Please return every line of the records that contains the word "With".

--- DATA EXCERPTS Enclosed Below ---

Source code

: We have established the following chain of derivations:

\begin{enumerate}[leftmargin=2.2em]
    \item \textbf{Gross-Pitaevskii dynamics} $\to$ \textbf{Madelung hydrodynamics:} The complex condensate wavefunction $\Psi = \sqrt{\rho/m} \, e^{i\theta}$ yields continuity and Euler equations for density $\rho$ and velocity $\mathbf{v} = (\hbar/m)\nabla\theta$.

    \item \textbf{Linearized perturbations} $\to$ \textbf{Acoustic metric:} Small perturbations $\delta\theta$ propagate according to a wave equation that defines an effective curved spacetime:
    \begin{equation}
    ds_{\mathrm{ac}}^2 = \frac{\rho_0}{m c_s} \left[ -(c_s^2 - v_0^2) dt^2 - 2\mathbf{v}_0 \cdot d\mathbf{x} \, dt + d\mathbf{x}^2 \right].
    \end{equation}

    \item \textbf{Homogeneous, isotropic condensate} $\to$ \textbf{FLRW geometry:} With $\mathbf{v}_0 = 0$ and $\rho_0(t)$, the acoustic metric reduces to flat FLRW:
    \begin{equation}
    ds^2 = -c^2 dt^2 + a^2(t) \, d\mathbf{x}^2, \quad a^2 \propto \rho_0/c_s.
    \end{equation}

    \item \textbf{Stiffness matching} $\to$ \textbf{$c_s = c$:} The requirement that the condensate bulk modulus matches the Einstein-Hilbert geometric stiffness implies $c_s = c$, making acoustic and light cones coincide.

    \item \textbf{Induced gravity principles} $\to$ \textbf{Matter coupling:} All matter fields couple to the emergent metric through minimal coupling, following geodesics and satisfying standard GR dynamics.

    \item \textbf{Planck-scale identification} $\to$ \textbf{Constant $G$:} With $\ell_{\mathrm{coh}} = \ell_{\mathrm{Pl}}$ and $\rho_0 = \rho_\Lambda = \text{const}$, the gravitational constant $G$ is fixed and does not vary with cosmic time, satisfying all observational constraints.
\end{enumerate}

--- End of Enclosed DATA EXCERPTS ---

### RESULT FOR THIS EXERCISE
    \item \textbf{Homogeneous, isotropic condensate} $\to$ \textbf{FLRW geometry:} With $\mathbf{v}_0 = 0$ and $\rho_0(t)$, the acoustic metric reduces to flat FLRW:
    \item \textbf{Planck-scale identification} $\to$ \textbf{Constant $G$:} With $\ell_{\mathrm{coh}} = \ell_{\mathrm{Pl}}$ and $\rho_0 = \rho_\Lambda = \text{const}$, the gravitational constant $G$ is fixed and does not vary with cosmic time, satisfying all observational constraints.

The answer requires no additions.